=== Source records ===
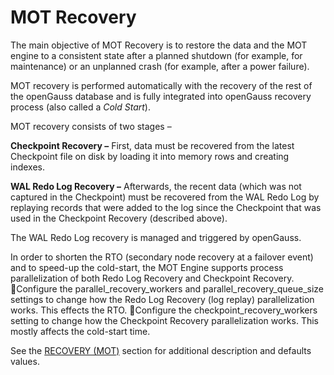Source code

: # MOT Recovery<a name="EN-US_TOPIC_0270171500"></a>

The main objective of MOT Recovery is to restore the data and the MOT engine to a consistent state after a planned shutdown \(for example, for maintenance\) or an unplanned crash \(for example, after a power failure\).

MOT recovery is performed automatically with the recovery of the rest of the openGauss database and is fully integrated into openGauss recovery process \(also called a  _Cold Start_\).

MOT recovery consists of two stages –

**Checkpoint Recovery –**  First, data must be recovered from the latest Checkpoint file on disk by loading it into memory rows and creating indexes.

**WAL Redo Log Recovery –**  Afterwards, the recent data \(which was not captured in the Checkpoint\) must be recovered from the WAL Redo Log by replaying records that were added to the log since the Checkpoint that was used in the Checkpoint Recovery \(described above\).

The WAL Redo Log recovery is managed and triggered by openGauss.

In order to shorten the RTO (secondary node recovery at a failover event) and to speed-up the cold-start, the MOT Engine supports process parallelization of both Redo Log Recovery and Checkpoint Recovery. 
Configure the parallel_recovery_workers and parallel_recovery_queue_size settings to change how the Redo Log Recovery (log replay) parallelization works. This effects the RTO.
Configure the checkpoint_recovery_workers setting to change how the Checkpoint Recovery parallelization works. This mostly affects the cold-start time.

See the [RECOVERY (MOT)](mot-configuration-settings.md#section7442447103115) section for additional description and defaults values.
===
=== Source records ===
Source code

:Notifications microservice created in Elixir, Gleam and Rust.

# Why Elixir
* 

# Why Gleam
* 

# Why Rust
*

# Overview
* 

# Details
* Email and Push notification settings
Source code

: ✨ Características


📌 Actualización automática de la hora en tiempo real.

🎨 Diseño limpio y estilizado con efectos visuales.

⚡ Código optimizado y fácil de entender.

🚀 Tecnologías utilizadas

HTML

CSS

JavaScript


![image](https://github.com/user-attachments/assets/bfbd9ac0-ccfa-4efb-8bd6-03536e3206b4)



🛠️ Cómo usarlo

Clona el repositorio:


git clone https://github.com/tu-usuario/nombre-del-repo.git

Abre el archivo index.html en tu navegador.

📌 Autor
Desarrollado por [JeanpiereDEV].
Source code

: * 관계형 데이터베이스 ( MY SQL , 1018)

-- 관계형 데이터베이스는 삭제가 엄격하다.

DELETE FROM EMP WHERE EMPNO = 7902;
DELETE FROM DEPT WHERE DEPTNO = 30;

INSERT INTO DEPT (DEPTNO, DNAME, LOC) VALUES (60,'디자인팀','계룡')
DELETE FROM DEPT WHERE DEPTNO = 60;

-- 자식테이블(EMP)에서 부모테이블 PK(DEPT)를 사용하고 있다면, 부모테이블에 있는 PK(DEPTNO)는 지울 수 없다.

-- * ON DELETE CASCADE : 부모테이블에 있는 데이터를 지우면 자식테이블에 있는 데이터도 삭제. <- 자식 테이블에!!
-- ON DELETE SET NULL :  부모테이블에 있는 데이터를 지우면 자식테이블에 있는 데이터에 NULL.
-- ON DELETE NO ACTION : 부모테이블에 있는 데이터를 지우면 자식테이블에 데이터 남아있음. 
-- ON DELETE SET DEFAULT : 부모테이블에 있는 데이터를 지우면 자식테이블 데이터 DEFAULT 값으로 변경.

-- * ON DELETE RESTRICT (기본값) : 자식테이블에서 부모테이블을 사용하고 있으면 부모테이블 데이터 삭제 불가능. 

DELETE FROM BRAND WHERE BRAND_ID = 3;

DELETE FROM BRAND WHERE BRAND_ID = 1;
===
◆ Exercise aim: If a line in the data contains the string "WHERE", copy it.

◆ Final answer:
DELETE FROM EMP WHERE EMPNO = 7902;
DELETE FROM DEPT WHERE DEPTNO = 30;
DELETE FROM DEPT WHERE DEPTNO = 60;
DELETE FROM BRAND WHERE BRAND_ID = 3;
DELETE FROM BRAND WHERE BRAND_ID = 1;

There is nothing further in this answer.